Shell had shut down its steam crackers in Norco and Nova Chemicals had shut down its ExxonMobil on Sunday reported that its Baton Rouge facilities were “adjusting operations and shutting down some units and equipment.” Dow on Sunday said it had “safely shut down its manufacturing operations in Louisiana.” Sunday morning, BASF stated that its sites at Geismar, North Geismar, and Vidalia had “begun procedures to idle operations by noon on Sunday.” Southeastern Louisiana is also home to several massive olefin facilities. ExxonMobil produces ethylene, polymer-grade propylene (PGP), PE, and PP at Baton Rouge. Dow produces ethylene, PGP, and PE at its facilities in Hahnville and Plaquemine. Shell’s Norco facility has two large steam crackers producing both ethylene and PGP. Pinnacle Polymers produces PP in Garyville. Nova Chemicals has a large merchant ethylene plant in Geismar. Altogether, about 6.5 million metric tons/year (MMt/y) of ethylene capacity, or 16% of the US total, is in the region. The region is also home to 3.4 MMt/y of PE capacity (15% of the US total), 2.7 MMt/y of PGP capacity (13%), and 0.9 MMt/y of PP capacity (10%). Shell’s Norco facility represents about 8% of US ethylene glycol capacity.
Steam crackers shut down for the storm are likely to be offline for 2–4 weeks.
Chlor-alkali and vinyls impacted
The vinyls chain has a particularly heavy presence in the parts of Louisiana affected by Ida, with about 4.0 MMt/y of vinyl chloride monomer (VCM) capacity in the area, or 40% of the US total, and 3.7 MMt/y of PVC capacity, or 43% of the US total, according to IHS Markit. Formosa Plastics produces VCM and PVC at Baton Rouge; Shintech produces VCM and PVC at Plaquemine, and PVC at Addis; and Westlake Chemical produces PVC and VCM at both Geismar and Plaquemine. Upstream chlor-alkali production in the region represents about 32% of the US total.
The area’s styrene producers—Americas Styrenics at St. James and Cos-Mar at Carville—together have 2.2 MMt/y of capacity, or 44% of the US total. Total Petrochemicals’ 0.6 MMt/y of PS capacity at Carville represents 26% of US capacity.
About 2.8 MMt/y of methanol capacity, or 32% of the US total, is located in the region. Methanex has 2.2 MMt/y of capacity at Geismar, while Koch has about 0.6 MMt/y at St. James.
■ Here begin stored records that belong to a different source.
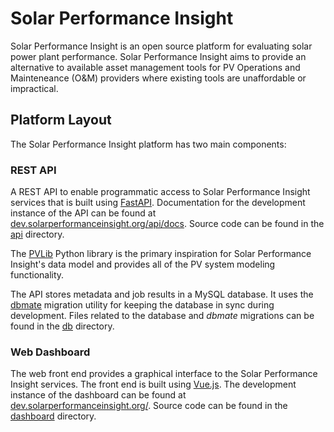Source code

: # Solar Performance Insight

Solar Performance Insight is an open source platform for evaluating solar power
plant performance. Solar Performance Insight aims to provide an alternative
to available asset management tools for PV Operations and Mainteneance (O&M)
providers where existing tools are unaffordable or impractical.

## Platform Layout

The Solar Performance Insight platform has two main components:

### REST API

  A REST API to enable programmatic access to Solar Performance Insight
  services that is built using [FastAPI](https://fastapi.tiangolo.com/).
  Documentation for the development instance of the API can be found at
  [dev.solarperformanceinsight.org/api/docs](https://dev.solarperformanceinsight.org/api/docs).
  Source code can be found in the [api](tree/main/api) directory.

  The [PVLib](https://pvlib-python.readthedocs.io/) Python library is the
  primary inspiration for Solar Performance Insight's data model and provides
  all of the PV system modeling functionality.

  The API stores metadata and job results in a MySQL database. It uses the [dbmate](https://github.com/amacneil/dbmate)
  migration utility for keeping the database in sync during development.
  Files related to the database and *dbmate* migrations can be found in the
  [db](tree/main/db) directory.

### Web Dashboard

  The web front end provides a graphical interface to the Solar Performance
  Insight services. The front end is built using [Vue.js](https://vuejs.org/). The development
  instance of the dashboard can be found at [dev.solarperformanceinsight.org/](https://dev.solarperformanceinsight.org/).
  Source code can be found in the [dashboard](tree/main/dashboard) directory.
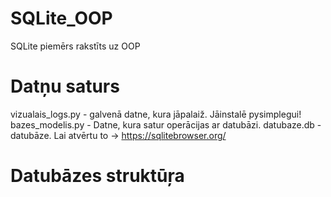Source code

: # SQLite_OOP
SQLite piemērs rakstīts uz OOP
# Datņu saturs
vizualais_logs.py - galvenā datne, kura jāpalaiž. Jāinstalē pysimplegui!
bazes_modelis.py - Datne, kura satur operācijas ar datubāzi.
datubaze.db - datubāze. Lai atvērtu to -> https://sqlitebrowser.org/
# Datubāzes struktūŗa

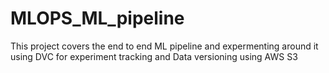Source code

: # MLOPS_ML_pipeline
This project covers the end to end ML pipeline and expermenting around it using DVC for experiment tracking and Data versioning using AWS S3
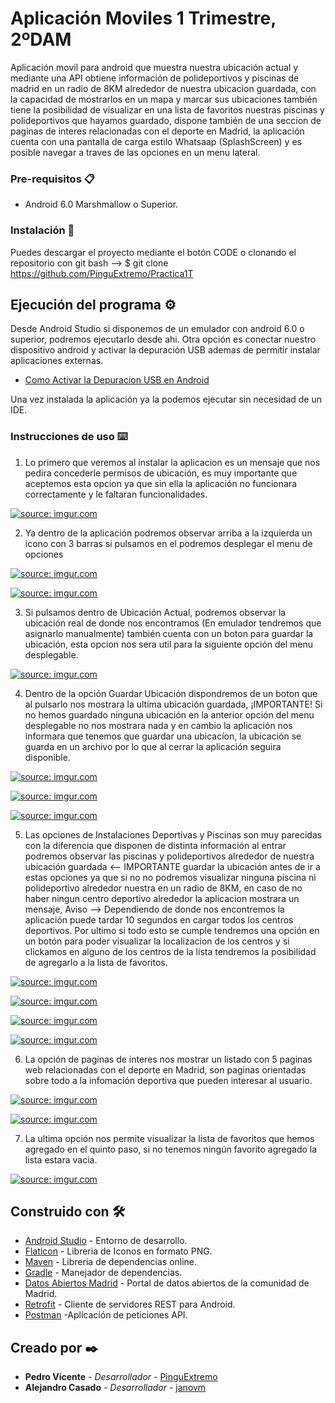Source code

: # Aplicación Moviles 1 Trimestre, 2ºDAM

Aplicación movil para android que muestra nuestra ubicación actual y mediante una API obtiene información de polideportivos y piscinas de madrid en un radio de 8KM alrededor de nuestra ubicacion guardada, con la capacidad de mostrarlos en un mapa y marcar sus ubicaciones también tiene la posibilidad de visualizar en una lista de favoritos nuestras piscinas y polideportivos que hayamos guardado, dispone también de una seccion de paginas de interes relacionadas con el deporte en Madrid, la aplicación cuenta con una pantalla de carga estilo Whatsaap (SplashScreen) y es posible navegar a traves de las opciones en un menu lateral.


### Pre-requisitos 📋

* Android 6.0 Marshmallow o Superior. 


### Instalación 🔧

Puedes descargar el proyecto mediante el botón CODE o clonando el repositorio con git bash
--> $ git clone https://github.com/PinguExtremo/Practica1T


## Ejecución del programa ⚙️

Desde Android Studio si disponemos de un emulador con android 6.0 o superior, podremos ejecutarlo desde ahi.
Otra opción es conectar nuestro dispositivo android y activar la depuración USB ademas de permitir instalar aplicaciones externas.
* [Como Activar la Depuracion USB en Android](https://www.youtube.com/watch?v=w5e5aTMWgjQ)

Una vez instalada la aplicación ya la podemos ejecutar sin necesidad de un IDE.


### Instrucciones de uso ⌨️

1. Lo primero que veremos al instalar la aplicacion es un mensaje que nos pedira concederle permisos de ubicación, es muy importante que aceptemos esta opcion ya que sin ella la aplicación no funcionara correctamente y le faltaran funcionalidades.

<a href="https://imgur.com/e2Q8muP"><img src="https://i.imgur.com/e2Q8muP.png" title="source: imgur.com" /></a>

2. Ya dentro de la aplicación podremos observar arriba a la izquierda un icono con 3 barras si pulsamos en el podremos desplegar el menu de opciones

<a href="https://imgur.com/DjNerKT"><img src="https://i.imgur.com/DjNerKT.png" title="source: imgur.com" /></a>

<a href="https://imgur.com/71qaKIf"><img src="https://i.imgur.com/71qaKIf.png" title="source: imgur.com" /></a>

3. Si pulsamos dentro de Ubicación Actual, podremos observar la ubicación real de donde nos encontramos (En emulador tendremos que asignarlo manualmente) también cuenta con un boton para guardar la ubicación, esta opcion nos sera util para la siguiente opción del menu desplegable.

<a href="https://imgur.com/3rY6S89"><img src="https://i.imgur.com/3rY6S89.png" title="source: imgur.com" /></a>

4. Dentro de la opción Guardar Ubicación dispondremos de un boton que al pulsarlo nos mostrara la ultima ubicación guardada, ¡IMPORTANTE! Si no hemos guardado ninguna ubicación en la anterior opción del menu desplegable no nos mostrara nada y en cambio la aplicación nos informara que tenemos que guardar una ubicacíon, la ubicación se guarda en un archivo por lo que al cerrar la aplicación seguira disponible.

<a href="https://imgur.com/k6vhO8J"><img src="https://i.imgur.com/k6vhO8J.png" title="source: imgur.com" /></a>

<a href="https://imgur.com/4fBEooT"><img src="https://i.imgur.com/4fBEooT.png" title="source: imgur.com" /></a>

<a href="https://imgur.com/a1n2Bqd"><img src="https://i.imgur.com/a1n2Bqd.png" title="source: imgur.com" /></a>

5. Las opciones de Instalaciones Deportivas y Piscinas son muy parecidas con la diferencia que disponen de distinta información al entrar podremos observar las piscinas y polideportivos alrededor de nuestra ubicación guardada <-- IMPORTANTE guardar la ubicación antes de ir a estas opciones ya que si no no podremos visualizar ninguna piscina ni polideportivo alrededor nuestra en un radio de 8KM, en caso de no haber ningun centro deportivo alrededor la aplicacion mostrara un mensaje, Aviso --> Dependiendo de donde nos encontremos la aplicación puede tardar 10 segundos en cargar todos los centros deportivos. Por ultimo si todo esto se cumple tendremos una opción en un botón para poder visualizar la localizacion de los centros y si clickamos en alguno de los centros de la lista tendremos la posibilidad de agregarlo a la lista de favoritos.

<a href="https://imgur.com/gryueBd"><img src="https://i.imgur.com/gryueBd.png" title="source: imgur.com" /></a>

<a href="https://imgur.com/eZPzOuV"><img src="https://i.imgur.com/eZPzOuV.png" title="source: imgur.com" /></a>

<a href="https://imgur.com/OIhjaGB"><img src="https://i.imgur.com/OIhjaGB.png" title="source: imgur.com" /></a>

<a href="https://imgur.com/vDQuJ0v"><img src="https://i.imgur.com/vDQuJ0v.png" title="source: imgur.com" /></a>

6. La opción de paginas de interes nos mostrar un listado con 5 paginas web relacionadas con el deporte en Madrid, son paginas orientadas sobre todo a la infomación deportiva que pueden interesar al usuario.

<a href="https://imgur.com/8a7W2Rm"><img src="https://i.imgur.com/8a7W2Rm.png" title="source: imgur.com" /></a>

<a href="https://imgur.com/ISbBuuz"><img src="https://i.imgur.com/ISbBuuz.png" title="source: imgur.com" /></a>

7. La ultima opción nos permite visualizar la lista de favoritos que hemos agregado en el quinto paso, si no tenemos ningún favorito agregado la lista estara vacia.

<a href="https://imgur.com/1NuPhEm"><img src="https://i.imgur.com/1NuPhEm.png" title="source: imgur.com" /></a>


## Construido con 🛠️

* [Android Studio](https://developer.android.com/studio?hl=es) - Entorno de desarrollo.
* [Flaticon](https://www.flaticon.es) - Libreria de Iconos en formato PNG.
* [Maven](https://mvnrepository.com) - Libreria de dependencias online.
* [Gradle](https://maven.apache.org/) - Manejador de dependencias.
* [Datos Abiertos Madrid](https://datos.madrid.es/portal/site/egob/) - Portal de datos abiertos de la comunidad de Madrid.
* [Retrofit](https://square.github.io/retrofit/) - Cliente de servidores REST para Android.
* [Postman](https://www.postman.com) -Aplicación de peticiones API.


## Creado por ✒️

* **Pedro Vicente** - *Desarrollador* - [PinguExtremo](https://github.com/PinguExtremo)
* **Alejandro Casado** - *Desarrollador* - [janovm](https://github.com/janovm)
About 14% of US benzene capacity is in the region, with Dow producing at Plaquemine; ExxonMobil at Baton Rouge; PBF at Chalmette; and Phillips 66 at Belle Chasse.
More than 95% of the Gulf of Mexico’s oil production facilities have been shut down indicating the massive storm is having a significant impact on refineries, particularly in the New Orleans area including PBF, Phillips, Shell, Marathon and two Valero refineries. This accounts for about 1.7 million barrels per day of refinery capacity, representing 9% of the nation’s total.